Stored data entries:
----

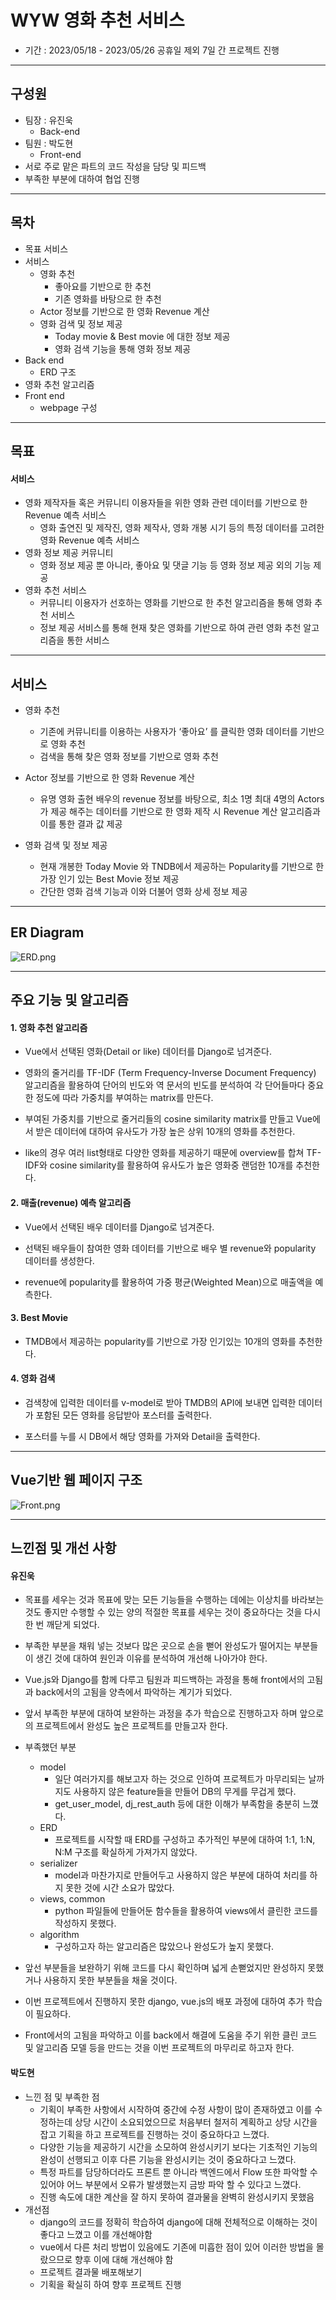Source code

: # WYW 영화 추천 서비스

- 기간 : 2023/05/18 - 2023/05/26
  공휴일 제외 7일 간 프로젝트 진행

---

## 구성원

- 팀장 : 유진욱
  - Back-end
- 팀원 : 박도현
  - Front-end
- 서로 주로 맡은 파트의 코드 작성을 담당 및 피드백
- 부족한 부분에 대하여 협업 진행

---

## 목차

- 목표 서비스
- 서비스
  - 영화 추천
    - 좋아요를 기반으로 한 추천
    - 기존 영화를 바탕으로 한 추천
  - Actor 정보를 기반으로 한 영화 Revenue 계산
  - 영화 검색 및 정보 제공
    - Today movie & Best movie 에 대한 정보 제공
    - 영화 검색 기능을 통해 영화 정보 제공
- Back end
  - ERD 구조
- 영화 추천 알고리즘
- Front end
  - webpage 구성

---

## 목표

#### 서비스

- 영화 제작자들 혹은 커뮤니티 이용자들을 위한 영화 관련 데이터를 기반으로 한 Revenue 예측 서비스
  - 영화 출연진 및 제작진, 영화 제작사, 영화 개봉 시기 등의
    특정 데이터를 고려한 영화 Revenue 예측 서비스
- 영화 정보 제공 커뮤니티
  - 영화 정보 제공 뿐 아니라, 좋아요 및 댓글 기능 등
    영화 정보 제공 외의 기능 제공
- 영화 추천 서비스
  - 커뮤니티 이용자가 선호하는 영화를 기반으로 한 추천 알고리즘을 통해 영화 추천 서비스
  - 정보 제공 서비스를 통해 현재 찾은 영화를 기반으로 하여 관련 영화 추천 알고리즘을 통한 서비스

---

## 서비스

- 영화 추천
  
  - 기존에 커뮤니티를 이용하는 사용자가 ‘좋아요’ 를 클릭한 영화 데이터를 기반으로 영화 추천
  - 검색을 통해 찾은 영화 정보를 기반으로 영화 추천

- Actor 정보를 기반으로 한 영화 Revenue 계산
  
  - 유명 영화 출현 배우의 revenue 정보를 바탕으로, 최소 1명 최대 4명의 Actors가 제공 해주는 데이터를 기반으로 한 영화 제작 시 Revenue 계산 알고리즘과 이를 통한 결과 값 제공

- 영화 검색 및 정보 제공
  
  - 현재 개봉한 Today Movie 와 TNDB에서 제공하는 Popularity를 기반으로 한 가장 인기 있는 Best Movie 정보 제공
  - 간단한 영화 검색 기능과 이와 더불어 영화 상세 정보 제공

---

## ER Diagram

![ERD.png](${hello}_assets/e038572b34ce9630d350adc386643944a8f75b09.png)



---

## 

## 주요 기능 및 알고리즘

#### 1. 영화 추천 알고리즘

- Vue에서 선택된 영화(Detail or like) 데이터를 Django로 넘겨준다.

- 영화의 줄거리를 TF-IDF (Term Frequency-Inverse Document Frequency) 알고리즘을 활용하여 단어의 빈도와 역 문서의 빈도를 분석하여 각 단어들마다 중요한 정도에 따라 가중치를 부여하는 matrix를 만든다.

- 부여된 가중치를 기반으로 줄거리들의 cosine similarity matrix를 만들고 Vue에서 받은 데이터에 대하여 유사도가 가장 높은 상위 10개의 영화를 추천한다.

- like의 경우 여러 list형태로 다양한 영화를 제공하기 때문에 overview를 합쳐 TF-IDF와 cosine similarity를 활용하여 유사도가 높은 영화중 랜덤한 10개를 추천한다.

#### 2.  매출(revenue) 예측 알고리즘

- Vue에서 선택된 배우 데이터를 Django로 넘겨준다.

- 선택된 배우들이 참여한 영화 데이터를 기반으로 배우 별 revenue와 popularity 데이터를 생성한다.

- revenue에 popularity를 활용하여 가중 평균(Weighted Mean)으로 매출액을 예측한다.

#### 3. Best Movie

- TMDB에서 제공하는 popularity를 기반으로 가장 인기있는 10개의 영화를 추천한다.

#### 4. 영화 검색

- 검색창에 입력한 데이터를 v-model로 받아 TMDB의 API에 보내면 입력한 데이터가 포함된 모든 영화를 응답받아 포스터를 출력한다.

- 포스터를 누를 시 DB에서 해당 영화를 가져와 Detail을 출력한다.



---



## Vue기반 웹 페이지 구조



![Front.png](${hello}_assets/543347b9c3a81d64ba6a061438a5321247108c1b.png)



---



## 느낀점 및 개선 사항

#### 유진욱

- 목표를 세우는 것과 목표에 맞는 모든 기능들을 수행하는 데에는 이상치를 바라보는 것도 좋지만 수행할 수 있는 양의 적절한 목표를 세우는 것이 중요하다는 것을 다시 한 번 깨닫게 되었다.

- 부족한 부분을 채워 넣는 것보다 많은 곳으로 손을 뻗어 완성도가 떨어지는 부분들이 생긴 것에 대하여 원인과 이유를 분석하여 개선해 나아가야 한다.

- Vue.js와 Django를 함께 다루고 팀원과 피드백하는 과정을 통해 front에서의 고됨과 back에서의 고됨을 양측에서 파악하는 계기가 되었다.

- 앞서 부족한 부분에 대하여 보완하는 과정을 추가 학습으로 진행하고자 하며 앞으로의 프로젝트에서 완성도 높은 프로젝트를 만들고자 한다.

- 부족했던 부분
  
  - model
    - 일단 여러가지를 해보고자 하는 것으로 인하여 프로젝트가 마무리되는 날까지도 사용하지 않은 feature들을 만들어 DB의 무게를 무겁게 했다.
    - get_user_model, dj_rest_auth 등에 대한 이해가 부족함을 충분히 느꼈다.
  - ERD
    - 프로젝트를 시작할 때 ERD를 구성하고 추가적인 부분에 대하여 1:1, 1:N, N:M 구조를 확실하게 가져가지 않았다.
  - serializer
    - model과 마찬가지로 만들어두고 사용하지 않은 부분에 대하여 처리를 하지 못한 것에 시간 소요가 많았다.
  - views, common
    - python 파일들에 만들어둔 함수들을 활용하여 views에서 클린한 코드를 작성하지 못했다.
  - algorithm
    - 구성하고자 하는 알고리즘은 많았으나 완성도가 높지 못했다.

- 앞선 부분들을 보완하기 위해 코드를 다시 확인하며 넓게 손뻗었지만 완성하지 못했거나 사용하지 못한 부분들을 채울 것이다.

- 이번 프로젝트에서 진행하지 못한 django, vue.js의 배포 과정에 대하여 추가 학습이 필요하다.

- Front에서의 고됨을 파악하고 이를 back에서 해결에 도움을 주기 위한 클린 코드 및 알고리즘 모델 등을 만드는 것을 이번 프로젝트의 마무리로 하고자 한다.



#### 박도현

- 느낀 점 및 부족한 점
  - 기획이 부족한 사항에서 시작하여 중간에 수정 사항이 많이 존재하였고 이를 수정하는데 상당 시간이 소요되었으므로 처음부터 철저히 계획하고 상당 시간을 잡고 기획을 하고 프로젝트를 진행하는 것이 중요하다고 느꼈다.
  - 다양한 기능을 제공하기 시간을 소모하여 완성시키기 보다는 기초적인 기능의 완성이 선행되고 이후 다른 기능을 완성시키는 것이 중요하다고 느꼈다.
  - 특정 파트를 담당하더라도 프론트 뿐 아니라 백엔드에서 Flow 또한 파악할 수 있어야 어느 부분에서 오류가 발생했는지 금방 파악 할 수 있다고 느꼈다.
  - 진행 속도에 대한 계산을 잘 하지 못하여 결과물을 완벽히 완성시키지 못했음
- 개선점
  - django의 코드를 정확히 학습하여 django에 대해 전체적으로 이해하는 것이 좋다고 느꼈고 이를 개선해야함
  - vue에서 다른 처리 방법이 있음에도 기존에 미흡한 점이 있어 이러한 방법을 몰랐으므로 향후 이에 대해 개선해야 함
  - 프로젝트 결과물 배포해보기
  - 기획을 확실히 하여 향후 프로젝트 진행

----

What you will do: Please copy the lines above from the line with "- 일단 여러가지를 해보고자" up to and including the line with "- python 파일들에", exactly as written and with nothing else.

Exercise result:
    - 일단 여러가지를 해보고자 하는 것으로 인하여 프로젝트가 마무리되는 날까지도 사용하지 않은 feature들을 만들어 DB의 무게를 무겁게 했다.
    - get_user_model, dj_rest_auth 등에 대한 이해가 부족함을 충분히 느꼈다.
  - ERD
    - 프로젝트를 시작할 때 ERD를 구성하고 추가적인 부분에 대하여 1:1, 1:N, N:M 구조를 확실하게 가져가지 않았다.
  - serializer
    - model과 마찬가지로 만들어두고 사용하지 않은 부분에 대하여 처리를 하지 못한 것에 시간 소요가 많았다.
  - views, common
    - python 파일들에 만들어둔 함수들을 활용하여 views에서 클린한 코드를 작성하지 못했다.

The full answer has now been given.